January 15, 2020

Arbitration Case Law Update: Court of Appeal Reinforces Court's Supervisory Jurisdiction


Arbitration case law update: Court of Appeal reinforces court’s supervisory jurisdiction

Minister of Finance (Incorporated), 1 Malaysia Development Berhad v International Petroleum Investment Company, Aabar Investments PJS [2019] EWCA Civ 2080

The Court of Appeal (“CoA”) has recently issued a rare and significant decision on an arbitration-related claim in the English court.  Notably, it reversed a decision of the High Court to stay parties’ applications to challenge an arbitral award under sections 67 and 68 of the Arbitration Act 1996 (the “Act”) and, in doing so, has emphasised the important public function underlying the court’s mandatory supervisory jurisdiction over arbitrations seated in England and Wales.

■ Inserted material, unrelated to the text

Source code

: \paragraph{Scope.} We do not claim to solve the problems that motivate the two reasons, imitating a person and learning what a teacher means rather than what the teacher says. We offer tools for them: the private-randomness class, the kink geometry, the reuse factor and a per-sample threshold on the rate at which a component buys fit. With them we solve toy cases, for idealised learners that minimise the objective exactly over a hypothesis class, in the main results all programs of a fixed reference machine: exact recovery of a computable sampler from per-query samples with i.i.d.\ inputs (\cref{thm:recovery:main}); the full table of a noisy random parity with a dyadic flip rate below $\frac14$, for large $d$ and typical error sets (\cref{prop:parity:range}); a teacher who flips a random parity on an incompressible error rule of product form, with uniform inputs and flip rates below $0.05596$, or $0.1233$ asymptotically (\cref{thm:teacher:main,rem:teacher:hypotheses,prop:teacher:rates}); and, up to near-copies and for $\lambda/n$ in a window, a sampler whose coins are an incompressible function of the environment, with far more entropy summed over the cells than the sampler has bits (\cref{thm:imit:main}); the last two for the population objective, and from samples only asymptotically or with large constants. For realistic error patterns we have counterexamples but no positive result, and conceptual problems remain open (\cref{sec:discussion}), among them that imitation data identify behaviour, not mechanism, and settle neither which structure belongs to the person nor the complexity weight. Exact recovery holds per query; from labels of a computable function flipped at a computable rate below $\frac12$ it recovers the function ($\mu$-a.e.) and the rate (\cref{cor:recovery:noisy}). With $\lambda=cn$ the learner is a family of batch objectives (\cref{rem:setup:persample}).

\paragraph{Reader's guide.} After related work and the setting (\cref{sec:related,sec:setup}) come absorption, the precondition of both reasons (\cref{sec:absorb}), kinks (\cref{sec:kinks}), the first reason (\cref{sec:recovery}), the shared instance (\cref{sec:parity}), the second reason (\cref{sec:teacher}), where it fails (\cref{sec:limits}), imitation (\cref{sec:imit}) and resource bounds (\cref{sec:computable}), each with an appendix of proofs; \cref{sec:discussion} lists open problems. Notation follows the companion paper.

In broad summary, and as detailed further below:

  • The High Court had granted a stay of the claimants’ applications under sections 67 and 68 of the Act. It did so in order to avoid the risk of delay, cost, disorder and uncertainty arising from concurrent arbitration proceedings that had been commenced by the defendants shortly after the claimants’ applications were served, which addressed materially similar issues to those set out in the claimants’ applications (regarding the enforceability of settlement deeds between the parties).
  • The CoA removed the stay, explaining that, in light of the principle of party autonomy and the public interest in the court’s supervisory function when an arbitration award is challenged for lack of substantive jurisdiction or serious irregularity, compelling grounds are required to stay such proceedings. The CoA held that this test was not met in circumstances where the defendants’ actions (in starting new arbitration proceedings) were deemed to have been taken in order to frustrate the claimants’ applications to challenge the award.
  • The CoA also granted an injunction restraining the defendants from pursuing their new arbitration claims until final determination of the claimants’ applications (reversing the High Court’s decision on that point). In doing so, the CoA confirmed that arbitration proceedings may be injuncted in exceptional circumstances and reaffirmed the applicable three-stage test laid down in Claxton.[1]


[1] Claxton Engineering Services Ltd. v TXM Olaj-Es Gazkutato Kft (No 2) [2011] EWHC 345 (Comm), [2011] 2 All ER (Comm) 128 at [34] (“Claxton”).